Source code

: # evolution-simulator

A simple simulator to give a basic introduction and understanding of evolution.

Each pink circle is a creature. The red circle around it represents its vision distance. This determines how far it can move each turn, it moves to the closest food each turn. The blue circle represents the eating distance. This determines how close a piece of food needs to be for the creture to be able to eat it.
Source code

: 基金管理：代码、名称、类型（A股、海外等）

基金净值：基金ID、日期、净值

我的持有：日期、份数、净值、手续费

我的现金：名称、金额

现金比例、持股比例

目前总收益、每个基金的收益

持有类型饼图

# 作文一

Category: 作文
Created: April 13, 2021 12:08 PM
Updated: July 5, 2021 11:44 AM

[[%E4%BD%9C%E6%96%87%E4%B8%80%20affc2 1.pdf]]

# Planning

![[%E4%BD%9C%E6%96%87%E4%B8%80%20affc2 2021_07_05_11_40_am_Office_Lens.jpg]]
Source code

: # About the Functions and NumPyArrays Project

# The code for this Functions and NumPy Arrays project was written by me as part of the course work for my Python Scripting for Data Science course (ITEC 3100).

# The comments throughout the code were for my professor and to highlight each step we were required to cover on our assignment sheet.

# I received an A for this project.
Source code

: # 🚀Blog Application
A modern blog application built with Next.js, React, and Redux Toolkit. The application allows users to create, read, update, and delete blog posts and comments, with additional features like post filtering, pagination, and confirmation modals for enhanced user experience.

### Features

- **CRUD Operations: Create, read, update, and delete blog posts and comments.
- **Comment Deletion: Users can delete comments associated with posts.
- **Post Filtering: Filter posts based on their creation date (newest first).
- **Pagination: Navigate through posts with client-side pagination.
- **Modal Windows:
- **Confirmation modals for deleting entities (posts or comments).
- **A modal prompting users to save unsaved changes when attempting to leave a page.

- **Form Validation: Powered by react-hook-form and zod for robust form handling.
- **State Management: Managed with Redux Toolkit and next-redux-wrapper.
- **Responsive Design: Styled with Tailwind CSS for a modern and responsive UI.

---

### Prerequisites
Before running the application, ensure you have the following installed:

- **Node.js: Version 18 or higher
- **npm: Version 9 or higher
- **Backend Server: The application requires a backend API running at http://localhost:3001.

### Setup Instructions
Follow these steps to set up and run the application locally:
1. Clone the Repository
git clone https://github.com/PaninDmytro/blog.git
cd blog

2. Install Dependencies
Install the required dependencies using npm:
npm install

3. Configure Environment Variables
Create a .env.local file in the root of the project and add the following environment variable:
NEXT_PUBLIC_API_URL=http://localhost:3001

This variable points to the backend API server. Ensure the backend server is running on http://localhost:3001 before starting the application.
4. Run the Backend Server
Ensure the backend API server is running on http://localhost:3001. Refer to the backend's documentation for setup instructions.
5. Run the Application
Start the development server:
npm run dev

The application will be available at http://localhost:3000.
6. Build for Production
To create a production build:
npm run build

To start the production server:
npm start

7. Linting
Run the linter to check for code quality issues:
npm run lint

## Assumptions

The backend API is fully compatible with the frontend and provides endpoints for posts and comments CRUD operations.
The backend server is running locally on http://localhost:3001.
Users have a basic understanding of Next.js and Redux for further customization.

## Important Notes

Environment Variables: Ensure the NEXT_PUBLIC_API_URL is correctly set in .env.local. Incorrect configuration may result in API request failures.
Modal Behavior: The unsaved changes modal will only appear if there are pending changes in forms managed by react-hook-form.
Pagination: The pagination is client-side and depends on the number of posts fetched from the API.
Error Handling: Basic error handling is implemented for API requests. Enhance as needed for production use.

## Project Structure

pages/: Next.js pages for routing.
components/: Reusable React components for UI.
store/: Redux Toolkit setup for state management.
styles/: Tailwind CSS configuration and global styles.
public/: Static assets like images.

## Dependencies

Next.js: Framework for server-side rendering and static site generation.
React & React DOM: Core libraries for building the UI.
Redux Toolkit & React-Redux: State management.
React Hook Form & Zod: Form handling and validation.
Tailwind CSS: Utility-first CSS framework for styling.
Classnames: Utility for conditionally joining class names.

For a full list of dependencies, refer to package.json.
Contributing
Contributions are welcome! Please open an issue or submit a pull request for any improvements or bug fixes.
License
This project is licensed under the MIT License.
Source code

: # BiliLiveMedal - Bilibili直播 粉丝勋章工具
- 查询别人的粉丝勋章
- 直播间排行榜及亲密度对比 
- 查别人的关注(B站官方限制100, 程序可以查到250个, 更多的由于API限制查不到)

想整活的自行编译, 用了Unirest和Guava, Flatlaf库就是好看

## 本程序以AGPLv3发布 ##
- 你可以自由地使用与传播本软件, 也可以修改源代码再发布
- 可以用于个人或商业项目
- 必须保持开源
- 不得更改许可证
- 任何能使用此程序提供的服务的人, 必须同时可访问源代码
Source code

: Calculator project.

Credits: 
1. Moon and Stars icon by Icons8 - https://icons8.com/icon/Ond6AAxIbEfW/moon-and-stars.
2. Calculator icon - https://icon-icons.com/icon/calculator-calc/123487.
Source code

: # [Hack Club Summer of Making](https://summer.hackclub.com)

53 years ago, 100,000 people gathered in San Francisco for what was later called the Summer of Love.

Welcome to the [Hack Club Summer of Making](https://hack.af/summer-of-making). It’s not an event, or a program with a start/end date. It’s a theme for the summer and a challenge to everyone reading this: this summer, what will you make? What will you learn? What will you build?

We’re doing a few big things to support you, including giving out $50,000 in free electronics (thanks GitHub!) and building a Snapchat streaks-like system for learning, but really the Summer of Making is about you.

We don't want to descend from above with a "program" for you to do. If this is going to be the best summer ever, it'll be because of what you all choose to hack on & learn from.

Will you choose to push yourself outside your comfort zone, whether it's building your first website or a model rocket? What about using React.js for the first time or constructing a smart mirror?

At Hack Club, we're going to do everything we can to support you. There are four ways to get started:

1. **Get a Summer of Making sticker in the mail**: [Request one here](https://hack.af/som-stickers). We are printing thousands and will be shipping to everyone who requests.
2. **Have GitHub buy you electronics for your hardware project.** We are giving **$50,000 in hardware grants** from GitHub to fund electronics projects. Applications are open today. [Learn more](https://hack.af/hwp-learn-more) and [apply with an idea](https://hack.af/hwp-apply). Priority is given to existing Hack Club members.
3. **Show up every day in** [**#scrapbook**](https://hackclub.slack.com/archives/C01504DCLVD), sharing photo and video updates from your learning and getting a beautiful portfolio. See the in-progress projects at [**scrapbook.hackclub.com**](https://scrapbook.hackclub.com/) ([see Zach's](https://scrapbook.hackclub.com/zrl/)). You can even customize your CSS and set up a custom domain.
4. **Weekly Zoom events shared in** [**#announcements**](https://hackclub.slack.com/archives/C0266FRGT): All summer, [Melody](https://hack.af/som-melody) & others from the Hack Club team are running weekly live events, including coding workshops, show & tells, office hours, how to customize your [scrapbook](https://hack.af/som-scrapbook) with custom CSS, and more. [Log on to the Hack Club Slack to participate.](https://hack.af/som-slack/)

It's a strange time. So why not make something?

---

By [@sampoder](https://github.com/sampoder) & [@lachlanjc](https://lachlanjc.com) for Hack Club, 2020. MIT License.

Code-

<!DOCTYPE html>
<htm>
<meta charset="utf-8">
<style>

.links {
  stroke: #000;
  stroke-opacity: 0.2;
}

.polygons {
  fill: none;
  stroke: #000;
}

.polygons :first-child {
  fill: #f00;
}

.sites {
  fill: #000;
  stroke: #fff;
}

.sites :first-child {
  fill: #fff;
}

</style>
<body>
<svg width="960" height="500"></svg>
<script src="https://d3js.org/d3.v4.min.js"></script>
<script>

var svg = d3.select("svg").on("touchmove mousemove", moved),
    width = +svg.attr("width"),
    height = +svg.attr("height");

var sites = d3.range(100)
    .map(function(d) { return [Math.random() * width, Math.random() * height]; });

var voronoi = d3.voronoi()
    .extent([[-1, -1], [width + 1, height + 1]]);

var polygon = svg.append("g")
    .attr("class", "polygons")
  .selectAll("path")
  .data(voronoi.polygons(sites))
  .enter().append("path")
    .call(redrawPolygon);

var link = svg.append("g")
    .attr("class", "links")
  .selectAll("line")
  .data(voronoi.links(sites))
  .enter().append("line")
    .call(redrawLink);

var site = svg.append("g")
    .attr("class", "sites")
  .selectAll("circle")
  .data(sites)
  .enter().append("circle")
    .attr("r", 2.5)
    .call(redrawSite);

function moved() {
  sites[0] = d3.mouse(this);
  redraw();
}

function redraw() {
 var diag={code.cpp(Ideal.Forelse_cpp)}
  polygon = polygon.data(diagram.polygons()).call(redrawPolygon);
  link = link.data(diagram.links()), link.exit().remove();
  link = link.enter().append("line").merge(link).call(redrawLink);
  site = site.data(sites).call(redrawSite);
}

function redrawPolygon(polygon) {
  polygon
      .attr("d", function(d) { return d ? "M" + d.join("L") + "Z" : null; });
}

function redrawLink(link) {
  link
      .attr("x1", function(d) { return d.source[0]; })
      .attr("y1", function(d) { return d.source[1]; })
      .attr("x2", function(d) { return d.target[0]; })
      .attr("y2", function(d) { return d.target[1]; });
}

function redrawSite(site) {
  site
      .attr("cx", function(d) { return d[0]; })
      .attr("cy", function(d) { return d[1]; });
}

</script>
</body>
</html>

_____

Exercise prompt:
Your task is to find each line in the entries that contains the string "links" and copy it.

Expected output:
.links {
    .attr("class", "links")
  .data(voronoi.links(sites))
  link = link.data(diagram.links()), link.exit().remove();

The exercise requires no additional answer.